## Activity
Copy every line of the data that includes the string "dengan".

Top of Source data

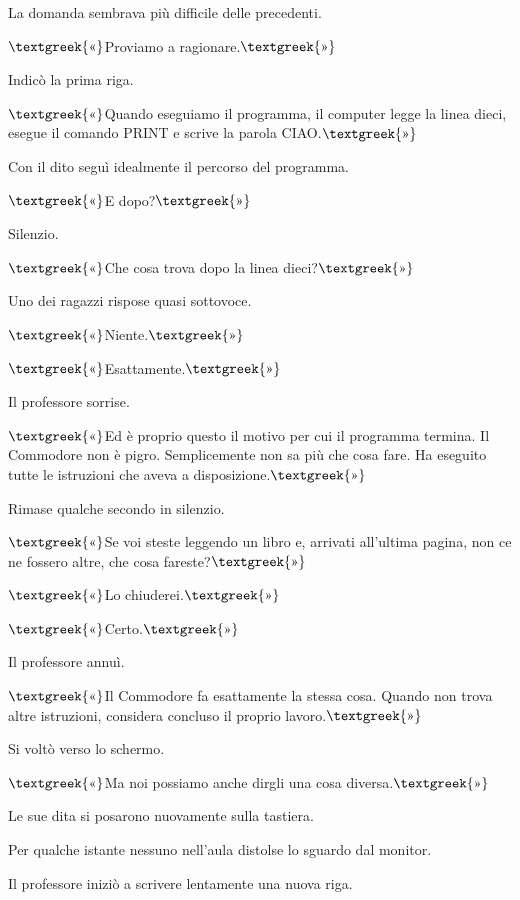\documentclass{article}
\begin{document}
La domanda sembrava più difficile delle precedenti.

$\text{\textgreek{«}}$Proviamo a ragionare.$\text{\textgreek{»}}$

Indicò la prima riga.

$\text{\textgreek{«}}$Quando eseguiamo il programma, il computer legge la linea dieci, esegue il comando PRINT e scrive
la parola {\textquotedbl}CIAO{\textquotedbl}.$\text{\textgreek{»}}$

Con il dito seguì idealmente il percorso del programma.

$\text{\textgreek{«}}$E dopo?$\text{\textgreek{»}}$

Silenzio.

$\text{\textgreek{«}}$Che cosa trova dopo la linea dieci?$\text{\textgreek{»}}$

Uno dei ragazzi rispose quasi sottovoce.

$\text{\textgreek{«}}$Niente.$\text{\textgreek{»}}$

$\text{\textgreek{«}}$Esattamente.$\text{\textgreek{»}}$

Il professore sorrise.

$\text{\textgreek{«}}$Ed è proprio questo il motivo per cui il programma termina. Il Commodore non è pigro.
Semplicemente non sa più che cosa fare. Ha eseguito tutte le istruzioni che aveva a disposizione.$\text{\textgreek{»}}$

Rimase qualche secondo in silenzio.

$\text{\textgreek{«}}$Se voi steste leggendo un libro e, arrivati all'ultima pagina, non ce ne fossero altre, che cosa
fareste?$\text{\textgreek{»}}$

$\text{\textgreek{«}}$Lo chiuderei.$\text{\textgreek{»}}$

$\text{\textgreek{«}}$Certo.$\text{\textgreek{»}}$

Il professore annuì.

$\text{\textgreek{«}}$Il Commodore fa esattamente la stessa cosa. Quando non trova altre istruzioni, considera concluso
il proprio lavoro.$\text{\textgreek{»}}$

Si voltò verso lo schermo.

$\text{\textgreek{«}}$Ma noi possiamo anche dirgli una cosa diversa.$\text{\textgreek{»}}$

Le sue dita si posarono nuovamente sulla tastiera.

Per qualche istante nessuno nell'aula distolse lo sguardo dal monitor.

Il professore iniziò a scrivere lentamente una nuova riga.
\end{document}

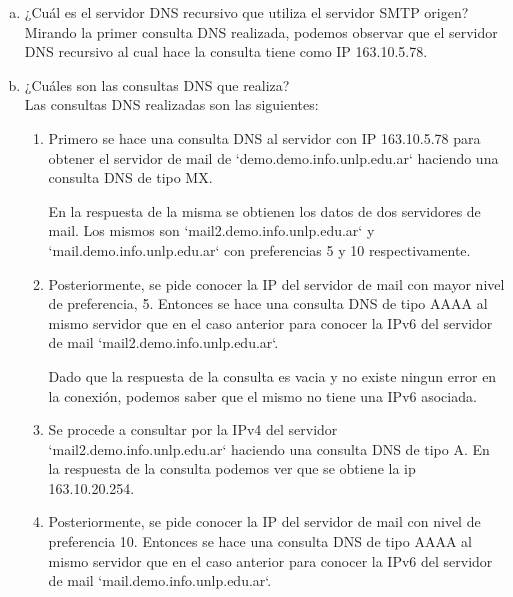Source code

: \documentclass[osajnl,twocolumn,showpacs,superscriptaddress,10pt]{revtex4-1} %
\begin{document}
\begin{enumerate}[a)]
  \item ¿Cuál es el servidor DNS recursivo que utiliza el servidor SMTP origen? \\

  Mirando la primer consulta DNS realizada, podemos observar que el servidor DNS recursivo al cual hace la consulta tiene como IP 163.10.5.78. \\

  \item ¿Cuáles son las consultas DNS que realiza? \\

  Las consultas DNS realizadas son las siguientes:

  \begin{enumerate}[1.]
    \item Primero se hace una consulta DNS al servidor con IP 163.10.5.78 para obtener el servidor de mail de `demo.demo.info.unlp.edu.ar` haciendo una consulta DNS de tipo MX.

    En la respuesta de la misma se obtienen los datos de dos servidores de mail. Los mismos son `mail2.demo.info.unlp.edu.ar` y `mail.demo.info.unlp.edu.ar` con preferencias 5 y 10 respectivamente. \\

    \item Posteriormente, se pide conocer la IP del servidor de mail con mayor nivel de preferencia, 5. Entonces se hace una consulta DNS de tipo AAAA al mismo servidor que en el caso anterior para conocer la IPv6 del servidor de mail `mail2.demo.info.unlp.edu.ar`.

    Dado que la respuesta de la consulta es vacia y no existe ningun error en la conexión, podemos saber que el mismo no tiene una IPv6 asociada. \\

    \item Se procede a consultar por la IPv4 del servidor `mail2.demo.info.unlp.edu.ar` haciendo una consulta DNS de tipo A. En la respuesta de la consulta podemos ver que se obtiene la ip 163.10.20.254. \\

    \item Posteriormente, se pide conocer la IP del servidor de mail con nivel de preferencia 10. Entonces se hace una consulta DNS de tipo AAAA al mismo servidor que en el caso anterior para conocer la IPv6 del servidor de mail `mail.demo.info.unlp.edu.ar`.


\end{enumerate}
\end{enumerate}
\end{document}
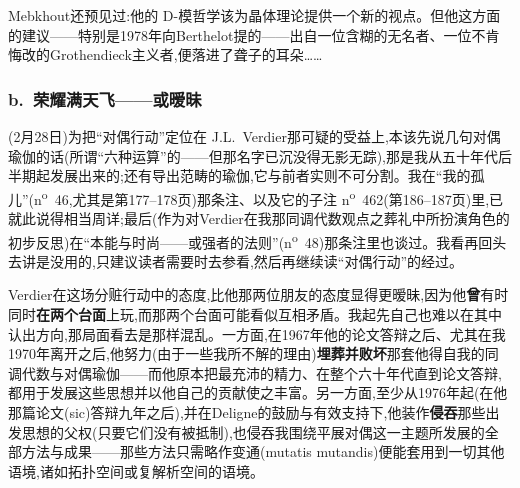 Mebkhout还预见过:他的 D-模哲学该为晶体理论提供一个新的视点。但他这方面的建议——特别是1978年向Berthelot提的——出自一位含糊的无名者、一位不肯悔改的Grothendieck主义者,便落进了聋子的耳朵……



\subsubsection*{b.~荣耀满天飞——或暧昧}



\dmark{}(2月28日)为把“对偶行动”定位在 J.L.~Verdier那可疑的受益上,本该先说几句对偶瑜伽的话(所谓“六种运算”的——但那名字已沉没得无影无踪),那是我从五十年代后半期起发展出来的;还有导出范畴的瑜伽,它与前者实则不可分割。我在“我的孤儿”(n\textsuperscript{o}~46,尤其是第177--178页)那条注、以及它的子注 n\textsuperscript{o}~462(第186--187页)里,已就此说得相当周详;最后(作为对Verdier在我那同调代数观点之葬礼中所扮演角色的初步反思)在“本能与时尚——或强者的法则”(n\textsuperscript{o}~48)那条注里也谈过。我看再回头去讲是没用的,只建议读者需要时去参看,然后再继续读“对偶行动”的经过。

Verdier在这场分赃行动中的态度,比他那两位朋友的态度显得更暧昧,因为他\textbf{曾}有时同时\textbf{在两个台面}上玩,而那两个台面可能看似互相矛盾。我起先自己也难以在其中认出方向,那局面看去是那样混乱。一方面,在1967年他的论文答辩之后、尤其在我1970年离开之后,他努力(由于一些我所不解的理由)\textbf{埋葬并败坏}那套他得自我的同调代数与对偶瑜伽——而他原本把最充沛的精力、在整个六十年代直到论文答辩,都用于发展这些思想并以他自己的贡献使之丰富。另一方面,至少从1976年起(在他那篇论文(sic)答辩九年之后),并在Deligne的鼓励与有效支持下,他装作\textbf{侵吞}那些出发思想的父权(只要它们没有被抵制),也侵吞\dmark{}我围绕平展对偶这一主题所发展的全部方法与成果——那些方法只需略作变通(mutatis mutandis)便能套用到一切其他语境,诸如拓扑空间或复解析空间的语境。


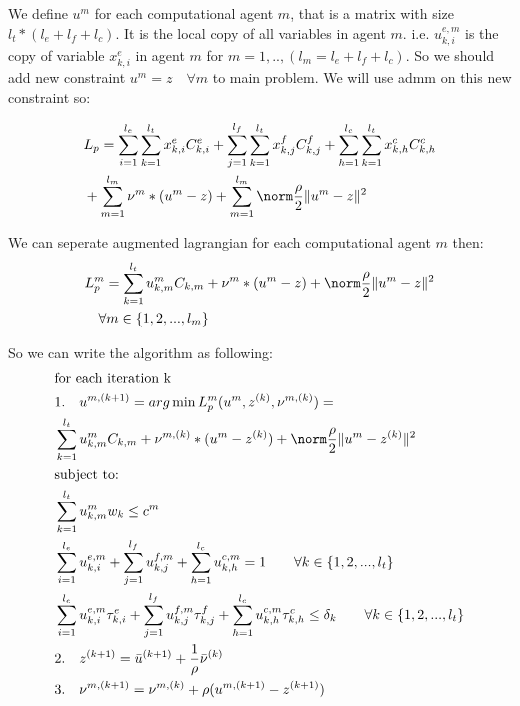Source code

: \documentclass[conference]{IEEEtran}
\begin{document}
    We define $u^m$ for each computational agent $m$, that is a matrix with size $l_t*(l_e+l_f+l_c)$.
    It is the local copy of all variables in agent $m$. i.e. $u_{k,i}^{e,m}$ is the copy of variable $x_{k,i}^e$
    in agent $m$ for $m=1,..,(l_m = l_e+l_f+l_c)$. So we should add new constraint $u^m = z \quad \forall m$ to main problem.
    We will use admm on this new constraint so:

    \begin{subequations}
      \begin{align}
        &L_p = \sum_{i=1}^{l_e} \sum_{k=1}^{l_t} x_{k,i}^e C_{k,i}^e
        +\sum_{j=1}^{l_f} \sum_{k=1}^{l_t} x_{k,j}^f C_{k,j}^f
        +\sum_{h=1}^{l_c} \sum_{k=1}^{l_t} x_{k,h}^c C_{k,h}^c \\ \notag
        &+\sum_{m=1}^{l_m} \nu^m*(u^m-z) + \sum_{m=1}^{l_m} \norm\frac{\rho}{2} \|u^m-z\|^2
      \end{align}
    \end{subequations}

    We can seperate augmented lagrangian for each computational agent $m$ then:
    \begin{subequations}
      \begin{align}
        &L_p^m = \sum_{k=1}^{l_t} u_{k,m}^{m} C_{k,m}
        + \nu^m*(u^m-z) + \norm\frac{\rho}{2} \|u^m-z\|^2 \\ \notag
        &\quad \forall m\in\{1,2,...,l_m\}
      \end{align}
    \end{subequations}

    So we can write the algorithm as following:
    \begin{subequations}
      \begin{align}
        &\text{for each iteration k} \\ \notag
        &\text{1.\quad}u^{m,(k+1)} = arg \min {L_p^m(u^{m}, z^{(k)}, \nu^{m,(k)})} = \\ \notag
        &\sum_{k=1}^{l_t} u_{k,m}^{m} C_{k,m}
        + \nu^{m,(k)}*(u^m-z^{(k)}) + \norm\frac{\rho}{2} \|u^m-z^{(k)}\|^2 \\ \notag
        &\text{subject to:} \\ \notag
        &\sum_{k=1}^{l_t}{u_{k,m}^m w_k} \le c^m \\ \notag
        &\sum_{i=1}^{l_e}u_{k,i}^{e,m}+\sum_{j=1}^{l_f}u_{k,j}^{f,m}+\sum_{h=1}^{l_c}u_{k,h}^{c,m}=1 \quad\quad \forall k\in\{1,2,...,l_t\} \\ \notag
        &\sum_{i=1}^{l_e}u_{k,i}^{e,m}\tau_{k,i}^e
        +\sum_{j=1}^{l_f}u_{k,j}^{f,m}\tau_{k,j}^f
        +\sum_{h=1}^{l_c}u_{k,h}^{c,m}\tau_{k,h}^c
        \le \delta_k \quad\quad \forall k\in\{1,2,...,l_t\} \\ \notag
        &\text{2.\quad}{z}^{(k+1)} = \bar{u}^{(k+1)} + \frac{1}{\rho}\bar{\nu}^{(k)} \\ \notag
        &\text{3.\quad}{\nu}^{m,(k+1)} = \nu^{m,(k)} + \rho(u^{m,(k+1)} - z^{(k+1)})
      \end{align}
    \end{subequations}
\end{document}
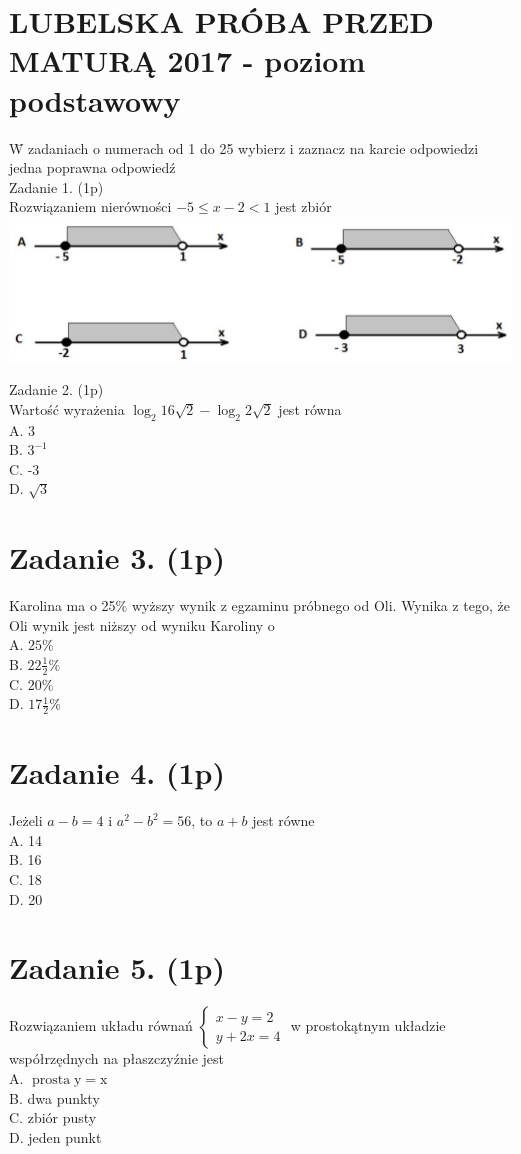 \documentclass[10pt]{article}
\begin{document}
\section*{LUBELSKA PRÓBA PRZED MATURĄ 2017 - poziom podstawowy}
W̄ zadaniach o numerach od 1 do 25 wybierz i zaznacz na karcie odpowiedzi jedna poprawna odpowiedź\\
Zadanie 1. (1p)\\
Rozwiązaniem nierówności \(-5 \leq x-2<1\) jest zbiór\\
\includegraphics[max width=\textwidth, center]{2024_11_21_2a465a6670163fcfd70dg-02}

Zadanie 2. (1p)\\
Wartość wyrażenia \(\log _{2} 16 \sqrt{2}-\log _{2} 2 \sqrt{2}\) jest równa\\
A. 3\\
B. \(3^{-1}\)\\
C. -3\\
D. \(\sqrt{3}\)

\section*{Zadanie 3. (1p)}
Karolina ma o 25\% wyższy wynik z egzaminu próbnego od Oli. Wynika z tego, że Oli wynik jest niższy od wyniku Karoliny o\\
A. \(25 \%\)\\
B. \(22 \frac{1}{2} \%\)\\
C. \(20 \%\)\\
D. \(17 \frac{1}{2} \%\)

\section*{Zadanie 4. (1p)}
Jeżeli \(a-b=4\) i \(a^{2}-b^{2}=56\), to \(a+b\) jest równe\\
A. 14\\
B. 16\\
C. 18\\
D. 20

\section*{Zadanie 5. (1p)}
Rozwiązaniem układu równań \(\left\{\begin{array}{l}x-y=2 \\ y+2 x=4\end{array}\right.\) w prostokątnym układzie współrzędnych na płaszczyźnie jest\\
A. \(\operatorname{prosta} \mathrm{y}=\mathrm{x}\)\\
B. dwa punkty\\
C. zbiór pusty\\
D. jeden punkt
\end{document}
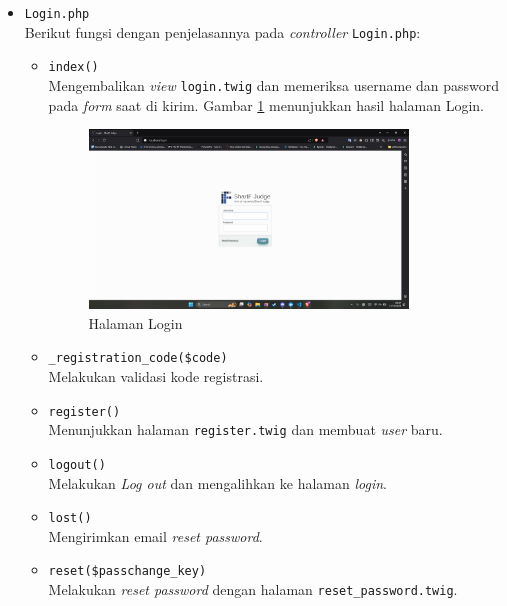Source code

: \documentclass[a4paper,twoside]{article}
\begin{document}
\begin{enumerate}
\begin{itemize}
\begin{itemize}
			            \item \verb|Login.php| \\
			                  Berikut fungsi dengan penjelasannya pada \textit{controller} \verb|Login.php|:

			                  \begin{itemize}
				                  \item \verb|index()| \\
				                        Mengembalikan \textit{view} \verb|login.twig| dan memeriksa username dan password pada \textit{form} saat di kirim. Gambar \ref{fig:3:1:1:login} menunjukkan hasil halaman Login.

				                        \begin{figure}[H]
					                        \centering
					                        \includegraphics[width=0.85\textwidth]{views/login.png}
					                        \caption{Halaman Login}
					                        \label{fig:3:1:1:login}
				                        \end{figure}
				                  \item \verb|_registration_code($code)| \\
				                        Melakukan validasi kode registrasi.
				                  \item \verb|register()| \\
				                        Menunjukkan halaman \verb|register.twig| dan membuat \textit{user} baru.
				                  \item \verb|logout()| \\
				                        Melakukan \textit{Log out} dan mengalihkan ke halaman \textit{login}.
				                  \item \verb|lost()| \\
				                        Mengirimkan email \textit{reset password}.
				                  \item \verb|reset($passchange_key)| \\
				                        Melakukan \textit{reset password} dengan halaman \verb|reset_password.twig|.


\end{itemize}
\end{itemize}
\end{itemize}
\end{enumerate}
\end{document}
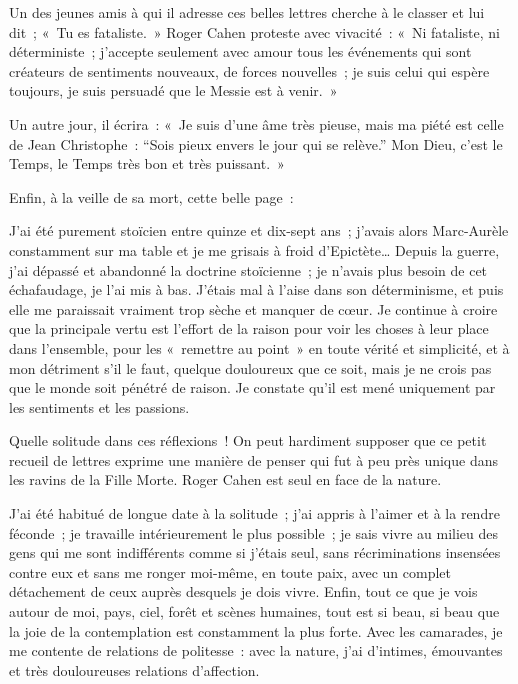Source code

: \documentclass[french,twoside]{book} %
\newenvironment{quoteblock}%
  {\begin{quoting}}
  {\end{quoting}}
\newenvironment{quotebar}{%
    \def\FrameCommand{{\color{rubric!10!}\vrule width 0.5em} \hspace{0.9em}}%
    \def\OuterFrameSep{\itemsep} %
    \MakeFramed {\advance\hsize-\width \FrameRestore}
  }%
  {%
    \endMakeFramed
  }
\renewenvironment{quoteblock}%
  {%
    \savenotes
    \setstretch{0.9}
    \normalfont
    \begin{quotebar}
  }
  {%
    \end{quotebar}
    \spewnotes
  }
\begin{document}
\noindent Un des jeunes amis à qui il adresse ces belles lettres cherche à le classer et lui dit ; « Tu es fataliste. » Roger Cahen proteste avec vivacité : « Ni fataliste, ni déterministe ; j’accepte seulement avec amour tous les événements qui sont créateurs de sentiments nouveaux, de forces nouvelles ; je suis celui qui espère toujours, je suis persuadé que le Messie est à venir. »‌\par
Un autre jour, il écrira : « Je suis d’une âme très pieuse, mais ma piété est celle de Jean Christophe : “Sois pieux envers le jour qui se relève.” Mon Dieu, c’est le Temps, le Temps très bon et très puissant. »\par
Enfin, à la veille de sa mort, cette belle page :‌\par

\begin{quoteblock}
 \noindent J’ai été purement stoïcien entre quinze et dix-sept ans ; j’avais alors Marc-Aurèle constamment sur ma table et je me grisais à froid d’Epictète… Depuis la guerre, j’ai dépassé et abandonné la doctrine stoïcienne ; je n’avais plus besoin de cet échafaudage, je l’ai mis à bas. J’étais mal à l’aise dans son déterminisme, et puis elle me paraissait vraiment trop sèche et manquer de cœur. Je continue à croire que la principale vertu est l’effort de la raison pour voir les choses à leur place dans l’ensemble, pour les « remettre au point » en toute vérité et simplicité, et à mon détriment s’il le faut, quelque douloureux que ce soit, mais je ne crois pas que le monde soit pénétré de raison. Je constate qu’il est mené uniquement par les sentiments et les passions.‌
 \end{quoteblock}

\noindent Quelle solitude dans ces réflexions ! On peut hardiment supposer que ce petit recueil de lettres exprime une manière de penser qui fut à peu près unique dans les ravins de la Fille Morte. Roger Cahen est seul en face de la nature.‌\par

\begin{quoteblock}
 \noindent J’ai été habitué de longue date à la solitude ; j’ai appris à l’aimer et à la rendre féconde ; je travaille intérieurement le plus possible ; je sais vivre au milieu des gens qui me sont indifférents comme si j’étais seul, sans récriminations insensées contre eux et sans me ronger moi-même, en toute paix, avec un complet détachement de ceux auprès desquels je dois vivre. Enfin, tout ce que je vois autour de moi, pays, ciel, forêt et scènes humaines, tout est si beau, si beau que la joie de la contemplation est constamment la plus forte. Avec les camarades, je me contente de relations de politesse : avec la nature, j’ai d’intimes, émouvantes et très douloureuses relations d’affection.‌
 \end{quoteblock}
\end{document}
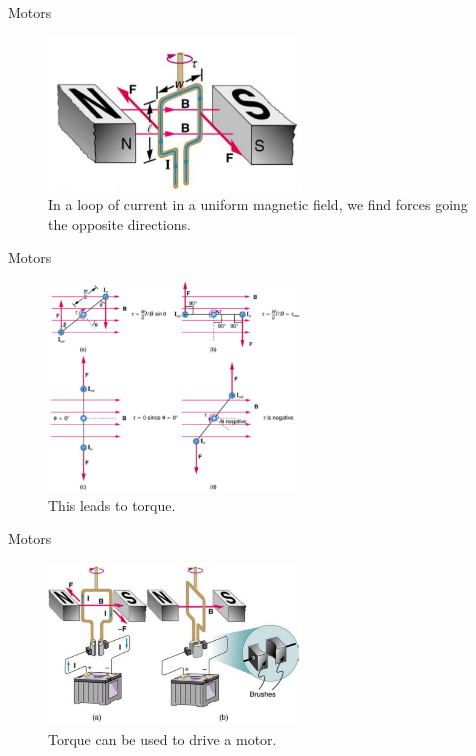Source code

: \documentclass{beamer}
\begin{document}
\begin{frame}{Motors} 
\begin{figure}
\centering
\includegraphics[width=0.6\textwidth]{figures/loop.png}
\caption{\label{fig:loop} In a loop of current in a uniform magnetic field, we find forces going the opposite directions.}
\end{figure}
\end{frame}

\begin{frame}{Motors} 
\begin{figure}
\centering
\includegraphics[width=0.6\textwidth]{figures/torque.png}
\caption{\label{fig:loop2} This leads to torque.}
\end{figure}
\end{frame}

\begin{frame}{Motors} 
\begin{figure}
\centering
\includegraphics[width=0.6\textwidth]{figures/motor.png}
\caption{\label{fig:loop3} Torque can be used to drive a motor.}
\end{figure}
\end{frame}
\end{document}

Bottom of Source data

## Solution below
			                  Berikut fungsi dengan penjelasannya pada \textit{controller} \verb|Login.php|:
				                        Melakukan \textit{reset password} dengan halaman \verb|reset_password.twig|.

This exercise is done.